Read More: Ishan Kishan slams fourth-fastest century in men’s List A cricket, coming in at no. 6 for Jharkhand
A crowded but fluid ODI WKB race
India’s white-ball wicketkeeping pecking order looks settled on paper, but has more moving parts than it appears. Rahul offers experience, stability and flexibility as a middle-order glue; Pant brings X-factor and left-handedness; Kishan has recently re-entered the frame with a weight of runs, especially in T20s.
Jurel’s advantage lies in the convergence of age, temperament and timing. At 24, he has the sort of runway that allows selectors to invest in a long-term project, particularly with Pant’s form oscillating and Rahul’s workload and fitness always under careful management. If India want an understudy who can both hold a chase together and clear the fence at the back end, Jurel suddenly looks far more than a red-ball insurance policy.
Learning from Kishan, eyeing ODIs
The Ishan Kishan template is instructive for Jurel. Kishan forced his way back into a T20 World Cup squad on the back of an unignorable domestic and IPL surge, stacking up runs until the debate became not “why him?” but “how do you leave him out?”.

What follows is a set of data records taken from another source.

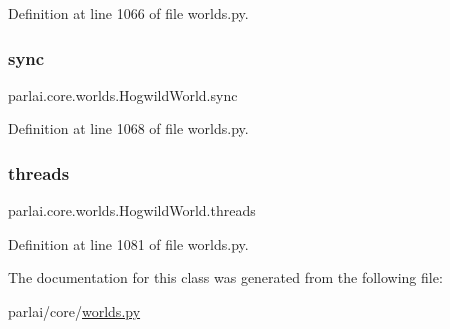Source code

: Definition at line 1066 of file worlds.\+py.

\mbox{\label{classparlai_1_1core_1_1worlds_1_1HogwildWorld_abe0b40ea70c93221f9f2541cb6089c60}} 
\subsubsection{\texorpdfstring{sync}{sync}}
{\footnotesize\ttfamily parlai.\+core.\+worlds.\+Hogwild\+World.\+sync}



Definition at line 1068 of file worlds.\+py.

\mbox{\label{classparlai_1_1core_1_1worlds_1_1HogwildWorld_a16d58ef1f8d81bae98e7f99e268ef9b4}} 
\subsubsection{\texorpdfstring{threads}{threads}}
{\footnotesize\ttfamily parlai.\+core.\+worlds.\+Hogwild\+World.\+threads}



Definition at line 1081 of file worlds.\+py.



The documentation for this class was generated from the following file\+:\begin{DoxyCompactItemize}
\item 
parlai/core/\hyperlink{parlai_2core_2worlds_8py}{worlds.\+py}\end{DoxyCompactItemize}
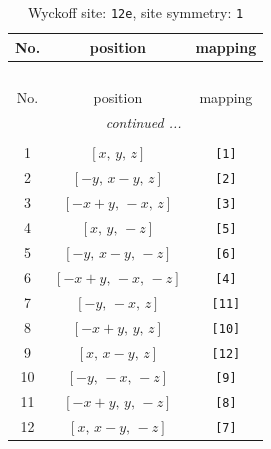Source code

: \documentclass[fleqn,8pt]{jsarticle}
\begin{document}
\begin{longtable}{ccc}
\caption{Wyckoff site: {\tt 12e}, site symmetry: {\tt 1}}
 \\
 \hline \hline
No. & position & mapping \\ \hline \endfirsthead

\multicolumn{2}{l}{\tablename\ \thetable{}} \\
 \hline \hline
No. & position & mapping \\ \hline \endhead

 \hline \hline
\multicolumn{2}{r}{\footnotesize\it continued ...} \\ \endfoot

 \hline \hline
\multicolumn{2}{r}{} \\ \endlastfoot

1 & $\left[ x,\, y,\, z \right]$ & {\tt [1]} \\ \hline
2 & $\left[ - y,\, x - y,\, z \right]$ & {\tt [2]} \\ \hline
3 & $\left[ - x + y,\, - x,\, z \right]$ & {\tt [3]} \\ \hline
4 & $\left[ x,\, y,\, - z \right]$ & {\tt [5]} \\ \hline
5 & $\left[ - y,\, x - y,\, - z \right]$ & {\tt [6]} \\ \hline
6 & $\left[ - x + y,\, - x,\, - z \right]$ & {\tt [4]} \\ \hline
7 & $\left[ - y,\, - x,\, z \right]$ & {\tt [11]} \\ \hline
8 & $\left[ - x + y,\, y,\, z \right]$ & {\tt [10]} \\ \hline
9 & $\left[ x,\, x - y,\, z \right]$ & {\tt [12]} \\ \hline
10 & $\left[ - y,\, - x,\, - z \right]$ & {\tt [9]} \\ \hline
11 & $\left[ - x + y,\, y,\, - z \right]$ & {\tt [8]} \\ \hline
12 & $\left[ x,\, x - y,\, - z \right]$ & {\tt [7]} \\
\end{longtable}
\end{document}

Jurel’s VHT explosion is a similar kind of loud knock on the door; the challenge now is to stack seasons, not just one campaign, across both List A and T20 cricket. If he can back this up and continue evolving in the IPL, tightening his wicketkeeping, sharpening his death-overs hitting, his name will inevitably sit in selection meetings as the next reserve option in ODIs.
Yes, he can represent India in white-ball cricket; the question is less about ability and more about timing, volume of runs and the specific balance India seek.